Andrew "Jr. Boy" Jones
I Need Time
JSP 278
I wouldn't call Dallas guitarist Jones a "singer," but his voice is great. "You just a DOGGONE DOG," he proclaims, with a bit of Rufus Thomas' comic charisma, on the funny "You're a Dog." And, as if to remind us not to take him (or the blues) too seriously, Jones laughs his way through "Big Leg, Heavy Bottom."

Technically speaking, Jones' first solo album -- he has backed Freddie King, Katie Webster and Charlie Musselwhite, among others -- isn't particularly dazzling or ground-breaking. His ideas have all been done before. "These Bills," a complaint about not having enough money, would sound bland and clichéd if Jones weren't trying so hard (and succeeding) to be your friend.

He's a competent, and occasionally great guitarist, plucking high-pitch notes on the finale, "Tribute to Freddie," with slow soul worthy of the subject matter. But the guitar playing isn't what makes the song so entertaining. Above the riffs, Jones talks about backing King, "a huge figure," and describing his mentor grinning, rocking from side to side and "playing with no mercy."

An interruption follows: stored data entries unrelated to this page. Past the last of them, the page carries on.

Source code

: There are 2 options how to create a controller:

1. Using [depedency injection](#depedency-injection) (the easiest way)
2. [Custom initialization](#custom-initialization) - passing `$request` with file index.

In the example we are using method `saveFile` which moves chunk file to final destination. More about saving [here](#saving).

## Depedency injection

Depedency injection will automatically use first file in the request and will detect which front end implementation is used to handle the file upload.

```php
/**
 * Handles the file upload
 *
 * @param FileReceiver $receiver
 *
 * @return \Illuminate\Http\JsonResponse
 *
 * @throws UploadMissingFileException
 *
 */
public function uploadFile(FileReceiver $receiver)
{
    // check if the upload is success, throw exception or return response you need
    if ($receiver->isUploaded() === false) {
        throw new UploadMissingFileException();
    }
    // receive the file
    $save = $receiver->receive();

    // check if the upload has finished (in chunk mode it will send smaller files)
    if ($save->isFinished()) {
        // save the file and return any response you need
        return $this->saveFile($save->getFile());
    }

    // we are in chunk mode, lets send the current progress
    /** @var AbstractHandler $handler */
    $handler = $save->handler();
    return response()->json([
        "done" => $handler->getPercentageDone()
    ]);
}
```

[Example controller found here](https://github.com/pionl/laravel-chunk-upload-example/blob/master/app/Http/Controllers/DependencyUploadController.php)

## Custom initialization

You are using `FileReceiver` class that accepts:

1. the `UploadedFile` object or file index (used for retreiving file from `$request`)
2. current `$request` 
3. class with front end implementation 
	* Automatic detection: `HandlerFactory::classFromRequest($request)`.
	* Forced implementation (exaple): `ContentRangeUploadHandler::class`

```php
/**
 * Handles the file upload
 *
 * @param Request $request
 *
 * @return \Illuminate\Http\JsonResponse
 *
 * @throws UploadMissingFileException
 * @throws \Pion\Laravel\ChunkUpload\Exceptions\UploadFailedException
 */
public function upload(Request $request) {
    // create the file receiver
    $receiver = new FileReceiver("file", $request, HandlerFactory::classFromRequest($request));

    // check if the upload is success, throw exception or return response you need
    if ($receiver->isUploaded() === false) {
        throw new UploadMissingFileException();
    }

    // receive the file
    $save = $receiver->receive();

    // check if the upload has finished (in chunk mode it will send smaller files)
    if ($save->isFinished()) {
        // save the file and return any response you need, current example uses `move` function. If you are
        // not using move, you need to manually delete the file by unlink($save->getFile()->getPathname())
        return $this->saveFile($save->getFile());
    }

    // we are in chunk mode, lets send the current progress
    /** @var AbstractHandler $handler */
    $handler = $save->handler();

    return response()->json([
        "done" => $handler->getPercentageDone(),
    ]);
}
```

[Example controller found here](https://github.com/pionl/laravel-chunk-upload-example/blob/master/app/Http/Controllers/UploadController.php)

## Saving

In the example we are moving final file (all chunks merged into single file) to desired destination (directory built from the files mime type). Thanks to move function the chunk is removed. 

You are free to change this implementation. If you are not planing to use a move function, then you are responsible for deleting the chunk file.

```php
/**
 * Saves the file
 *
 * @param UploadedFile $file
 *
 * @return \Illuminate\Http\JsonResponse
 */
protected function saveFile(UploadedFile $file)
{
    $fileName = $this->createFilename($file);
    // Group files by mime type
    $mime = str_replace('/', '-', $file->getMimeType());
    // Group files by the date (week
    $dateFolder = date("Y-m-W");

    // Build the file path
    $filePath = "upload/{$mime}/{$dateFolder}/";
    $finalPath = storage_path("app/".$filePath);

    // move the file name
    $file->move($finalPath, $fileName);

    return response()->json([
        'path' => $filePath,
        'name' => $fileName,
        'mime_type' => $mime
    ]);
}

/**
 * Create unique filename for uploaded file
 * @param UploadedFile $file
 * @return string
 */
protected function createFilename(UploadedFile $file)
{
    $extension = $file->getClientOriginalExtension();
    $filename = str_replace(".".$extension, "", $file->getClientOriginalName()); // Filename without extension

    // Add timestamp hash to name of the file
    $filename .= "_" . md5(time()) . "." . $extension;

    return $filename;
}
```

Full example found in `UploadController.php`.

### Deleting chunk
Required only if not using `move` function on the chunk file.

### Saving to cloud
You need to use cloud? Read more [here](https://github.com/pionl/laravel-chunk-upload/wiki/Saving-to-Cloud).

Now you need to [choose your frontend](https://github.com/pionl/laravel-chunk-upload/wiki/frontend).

Jones confesses two important things in the song. He says he never got the chance to tell King how he felt about him, which is why he wrote the song. And he says he heard King play the melody behind "Tribute to Freddie" at least "a million times." Those kinds of revelations are why I Need Time works so well. We've heard these melodies a million times, but they always sound good when the singer has something heartfelt to say.